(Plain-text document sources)
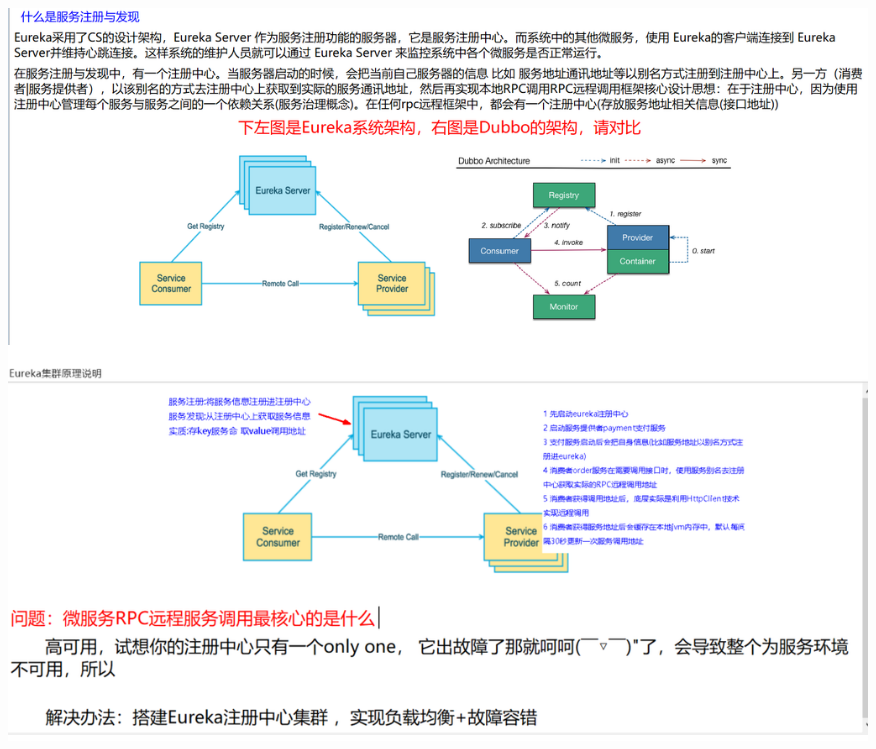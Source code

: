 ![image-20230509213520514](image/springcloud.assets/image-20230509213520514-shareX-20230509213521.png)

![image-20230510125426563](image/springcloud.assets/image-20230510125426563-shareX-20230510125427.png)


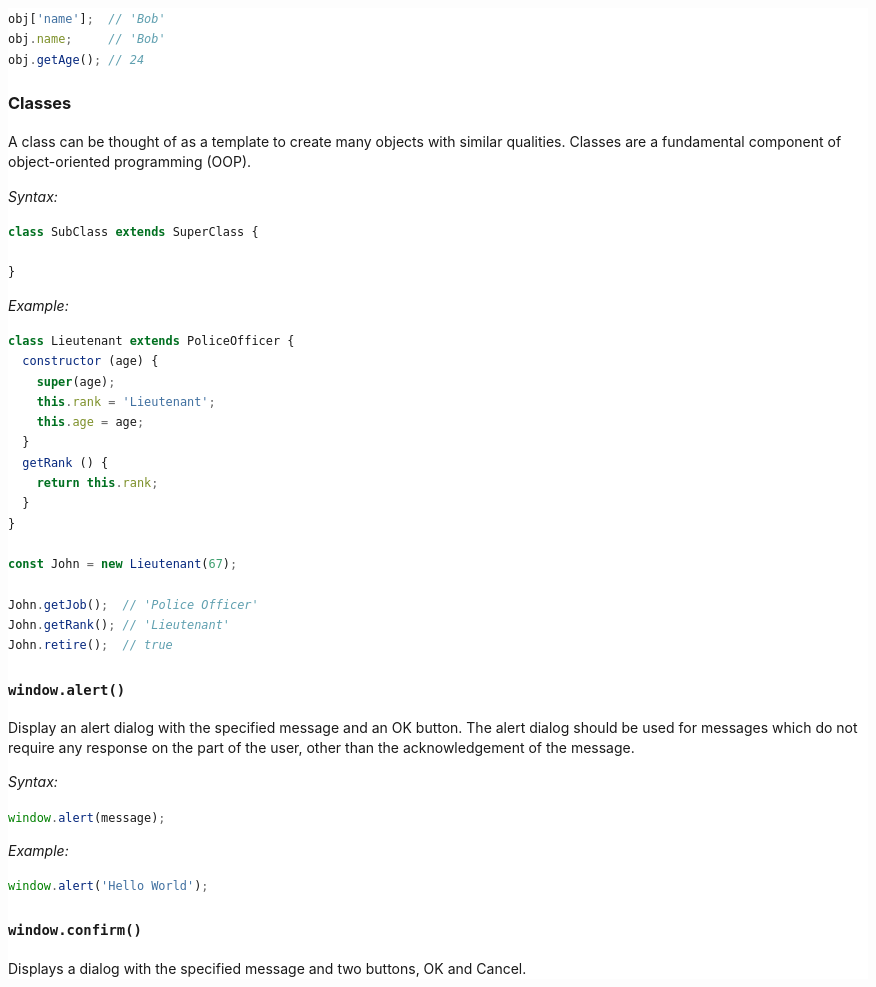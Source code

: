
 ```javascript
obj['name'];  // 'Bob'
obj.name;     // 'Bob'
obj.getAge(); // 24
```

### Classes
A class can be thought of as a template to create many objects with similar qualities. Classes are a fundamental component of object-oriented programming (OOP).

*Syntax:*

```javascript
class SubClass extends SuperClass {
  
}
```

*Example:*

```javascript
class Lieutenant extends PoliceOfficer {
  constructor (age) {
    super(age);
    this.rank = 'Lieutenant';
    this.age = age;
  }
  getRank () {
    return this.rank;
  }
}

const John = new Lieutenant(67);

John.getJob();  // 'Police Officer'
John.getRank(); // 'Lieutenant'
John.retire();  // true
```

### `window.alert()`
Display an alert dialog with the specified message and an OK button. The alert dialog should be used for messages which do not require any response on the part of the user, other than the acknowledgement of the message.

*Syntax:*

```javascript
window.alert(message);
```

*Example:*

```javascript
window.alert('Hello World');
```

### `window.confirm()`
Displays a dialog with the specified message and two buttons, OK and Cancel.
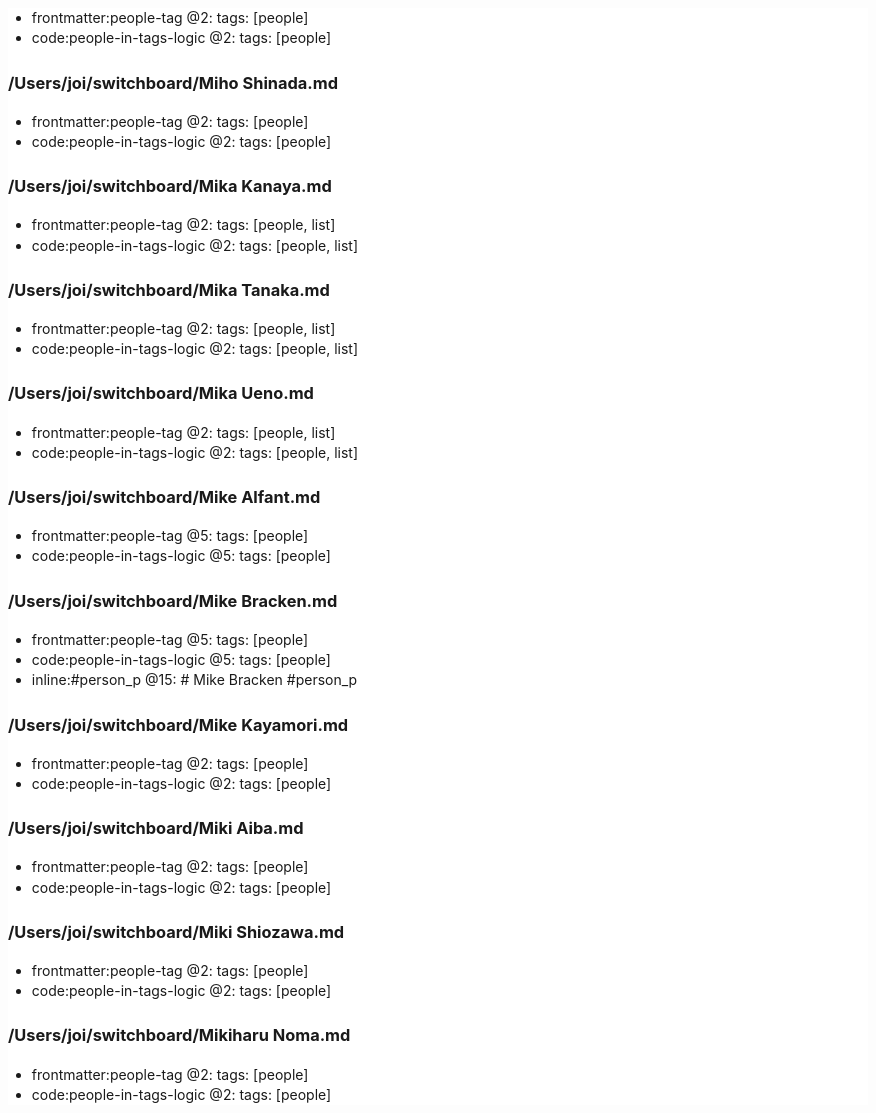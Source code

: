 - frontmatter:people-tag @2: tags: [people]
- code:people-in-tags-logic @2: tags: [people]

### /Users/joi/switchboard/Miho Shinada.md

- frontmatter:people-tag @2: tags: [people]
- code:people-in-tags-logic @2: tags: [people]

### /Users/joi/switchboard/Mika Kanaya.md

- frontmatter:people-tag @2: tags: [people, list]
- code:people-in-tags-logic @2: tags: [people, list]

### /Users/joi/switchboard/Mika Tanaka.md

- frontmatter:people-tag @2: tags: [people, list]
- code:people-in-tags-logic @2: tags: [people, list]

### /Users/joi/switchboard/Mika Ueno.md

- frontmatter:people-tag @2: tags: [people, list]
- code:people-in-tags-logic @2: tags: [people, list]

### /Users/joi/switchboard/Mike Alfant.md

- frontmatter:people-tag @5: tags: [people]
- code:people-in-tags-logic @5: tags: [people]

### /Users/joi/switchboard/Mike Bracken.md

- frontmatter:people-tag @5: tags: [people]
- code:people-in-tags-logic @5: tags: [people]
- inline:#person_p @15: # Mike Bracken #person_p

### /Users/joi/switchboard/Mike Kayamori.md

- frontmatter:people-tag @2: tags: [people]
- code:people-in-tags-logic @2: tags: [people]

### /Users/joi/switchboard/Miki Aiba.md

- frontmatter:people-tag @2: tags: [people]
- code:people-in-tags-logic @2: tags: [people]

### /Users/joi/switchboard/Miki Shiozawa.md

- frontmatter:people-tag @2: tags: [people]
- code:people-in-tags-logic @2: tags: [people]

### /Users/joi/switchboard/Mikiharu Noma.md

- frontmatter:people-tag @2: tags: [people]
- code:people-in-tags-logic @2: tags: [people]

==

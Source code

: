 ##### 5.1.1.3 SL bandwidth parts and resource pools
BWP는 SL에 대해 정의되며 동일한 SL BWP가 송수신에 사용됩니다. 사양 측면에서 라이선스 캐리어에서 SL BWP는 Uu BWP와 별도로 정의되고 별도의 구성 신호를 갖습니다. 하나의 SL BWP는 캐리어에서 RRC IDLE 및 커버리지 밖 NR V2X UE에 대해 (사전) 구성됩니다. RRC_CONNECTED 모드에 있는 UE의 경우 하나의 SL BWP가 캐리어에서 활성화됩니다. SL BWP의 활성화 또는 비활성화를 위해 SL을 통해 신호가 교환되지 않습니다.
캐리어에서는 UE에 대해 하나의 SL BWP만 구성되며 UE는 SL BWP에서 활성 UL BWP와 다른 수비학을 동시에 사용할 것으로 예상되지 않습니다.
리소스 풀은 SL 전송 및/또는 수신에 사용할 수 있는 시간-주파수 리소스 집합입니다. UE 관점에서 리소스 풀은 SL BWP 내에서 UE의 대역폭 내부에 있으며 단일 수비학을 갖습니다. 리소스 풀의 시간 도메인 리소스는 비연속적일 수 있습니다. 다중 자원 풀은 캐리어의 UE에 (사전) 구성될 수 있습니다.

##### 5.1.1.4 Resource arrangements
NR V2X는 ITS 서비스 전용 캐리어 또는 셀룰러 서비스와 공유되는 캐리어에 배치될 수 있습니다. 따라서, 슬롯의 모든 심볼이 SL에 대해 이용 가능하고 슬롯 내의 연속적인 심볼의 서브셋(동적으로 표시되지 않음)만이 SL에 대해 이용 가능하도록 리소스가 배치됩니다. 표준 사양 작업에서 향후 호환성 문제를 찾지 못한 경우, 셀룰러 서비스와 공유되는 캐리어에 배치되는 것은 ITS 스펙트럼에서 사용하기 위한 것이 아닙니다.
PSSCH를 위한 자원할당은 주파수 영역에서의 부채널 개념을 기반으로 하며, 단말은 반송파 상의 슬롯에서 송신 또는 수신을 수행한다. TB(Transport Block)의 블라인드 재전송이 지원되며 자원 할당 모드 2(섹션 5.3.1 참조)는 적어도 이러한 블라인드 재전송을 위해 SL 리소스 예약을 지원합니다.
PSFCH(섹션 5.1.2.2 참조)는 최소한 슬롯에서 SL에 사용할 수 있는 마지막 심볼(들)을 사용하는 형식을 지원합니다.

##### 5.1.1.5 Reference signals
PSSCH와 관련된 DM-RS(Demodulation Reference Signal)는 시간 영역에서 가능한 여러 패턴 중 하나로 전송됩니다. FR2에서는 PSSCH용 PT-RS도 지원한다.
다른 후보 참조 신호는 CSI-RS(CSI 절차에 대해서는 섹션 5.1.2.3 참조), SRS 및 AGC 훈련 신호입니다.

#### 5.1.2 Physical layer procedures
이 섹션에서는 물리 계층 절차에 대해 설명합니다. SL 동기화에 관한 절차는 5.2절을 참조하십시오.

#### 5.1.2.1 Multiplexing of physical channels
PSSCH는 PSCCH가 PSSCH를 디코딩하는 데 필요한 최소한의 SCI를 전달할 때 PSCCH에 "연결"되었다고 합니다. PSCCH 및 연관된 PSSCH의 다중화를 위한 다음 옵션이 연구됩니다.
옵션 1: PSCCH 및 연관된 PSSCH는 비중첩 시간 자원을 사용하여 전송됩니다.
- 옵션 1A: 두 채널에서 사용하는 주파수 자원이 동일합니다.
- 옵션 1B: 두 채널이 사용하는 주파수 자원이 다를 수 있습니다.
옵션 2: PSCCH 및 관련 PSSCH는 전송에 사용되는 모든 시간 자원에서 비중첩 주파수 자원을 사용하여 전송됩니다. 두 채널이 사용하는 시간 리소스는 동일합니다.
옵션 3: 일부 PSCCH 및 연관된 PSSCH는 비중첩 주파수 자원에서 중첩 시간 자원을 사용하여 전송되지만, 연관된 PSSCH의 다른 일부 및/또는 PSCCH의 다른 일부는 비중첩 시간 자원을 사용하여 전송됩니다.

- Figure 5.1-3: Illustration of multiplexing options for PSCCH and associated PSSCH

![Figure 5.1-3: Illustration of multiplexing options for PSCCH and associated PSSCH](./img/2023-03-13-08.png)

• _Task details_
Reproduce exactly the section above that begins at the line containing "and resource pools" and ends at the line containing "and associated PSSCH](./img/2023-03-13-08.png)", leaving out all other lines.

• _Your response_
: ##### 5.1.1.3 SL bandwidth parts and resource pools
BWP는 SL에 대해 정의되며 동일한 SL BWP가 송수신에 사용됩니다. 사양 측면에서 라이선스 캐리어에서 SL BWP는 Uu BWP와 별도로 정의되고 별도의 구성 신호를 갖습니다. 하나의 SL BWP는 캐리어에서 RRC IDLE 및 커버리지 밖 NR V2X UE에 대해 (사전) 구성됩니다. RRC_CONNECTED 모드에 있는 UE의 경우 하나의 SL BWP가 캐리어에서 활성화됩니다. SL BWP의 활성화 또는 비활성화를 위해 SL을 통해 신호가 교환되지 않습니다.
캐리어에서는 UE에 대해 하나의 SL BWP만 구성되며 UE는 SL BWP에서 활성 UL BWP와 다른 수비학을 동시에 사용할 것으로 예상되지 않습니다.
리소스 풀은 SL 전송 및/또는 수신에 사용할 수 있는 시간-주파수 리소스 집합입니다. UE 관점에서 리소스 풀은 SL BWP 내에서 UE의 대역폭 내부에 있으며 단일 수비학을 갖습니다. 리소스 풀의 시간 도메인 리소스는 비연속적일 수 있습니다. 다중 자원 풀은 캐리어의 UE에 (사전) 구성될 수 있습니다.

##### 5.1.1.4 Resource arrangements
NR V2X는 ITS 서비스 전용 캐리어 또는 셀룰러 서비스와 공유되는 캐리어에 배치될 수 있습니다. 따라서, 슬롯의 모든 심볼이 SL에 대해 이용 가능하고 슬롯 내의 연속적인 심볼의 서브셋(동적으로 표시되지 않음)만이 SL에 대해 이용 가능하도록 리소스가 배치됩니다. 표준 사양 작업에서 향후 호환성 문제를 찾지 못한 경우, 셀룰러 서비스와 공유되는 캐리어에 배치되는 것은 ITS 스펙트럼에서 사용하기 위한 것이 아닙니다.
PSSCH를 위한 자원할당은 주파수 영역에서의 부채널 개념을 기반으로 하며, 단말은 반송파 상의 슬롯에서 송신 또는 수신을 수행한다. TB(Transport Block)의 블라인드 재전송이 지원되며 자원 할당 모드 2(섹션 5.3.1 참조)는 적어도 이러한 블라인드 재전송을 위해 SL 리소스 예약을 지원합니다.
PSFCH(섹션 5.1.2.2 참조)는 최소한 슬롯에서 SL에 사용할 수 있는 마지막 심볼(들)을 사용하는 형식을 지원합니다.

##### 5.1.1.5 Reference signals
PSSCH와 관련된 DM-RS(Demodulation Reference Signal)는 시간 영역에서 가능한 여러 패턴 중 하나로 전송됩니다. FR2에서는 PSSCH용 PT-RS도 지원한다.
다른 후보 참조 신호는 CSI-RS(CSI 절차에 대해서는 섹션 5.1.2.3 참조), SRS 및 AGC 훈련 신호입니다.

#### 5.1.2 Physical layer procedures
이 섹션에서는 물리 계층 절차에 대해 설명합니다. SL 동기화에 관한 절차는 5.2절을 참조하십시오.

#### 5.1.2.1 Multiplexing of physical channels
PSSCH는 PSCCH가 PSSCH를 디코딩하는 데 필요한 최소한의 SCI를 전달할 때 PSCCH에 "연결"되었다고 합니다. PSCCH 및 연관된 PSSCH의 다중화를 위한 다음 옵션이 연구됩니다.
옵션 1: PSCCH 및 연관된 PSSCH는 비중첩 시간 자원을 사용하여 전송됩니다.
- 옵션 1A: 두 채널에서 사용하는 주파수 자원이 동일합니다.
- 옵션 1B: 두 채널이 사용하는 주파수 자원이 다를 수 있습니다.
옵션 2: PSCCH 및 관련 PSSCH는 전송에 사용되는 모든 시간 자원에서 비중첩 주파수 자원을 사용하여 전송됩니다. 두 채널이 사용하는 시간 리소스는 동일합니다.
옵션 3: 일부 PSCCH 및 연관된 PSSCH는 비중첩 주파수 자원에서 중첩 시간 자원을 사용하여 전송되지만, 연관된 PSSCH의 다른 일부 및/또는 PSCCH의 다른 일부는 비중첩 시간 자원을 사용하여 전송됩니다.

- Figure 5.1-3: Illustration of multiplexing options for PSCCH and associated PSSCH

![Figure 5.1-3: Illustration of multiplexing options for PSCCH and associated PSSCH](./img/2023-03-13-08.png)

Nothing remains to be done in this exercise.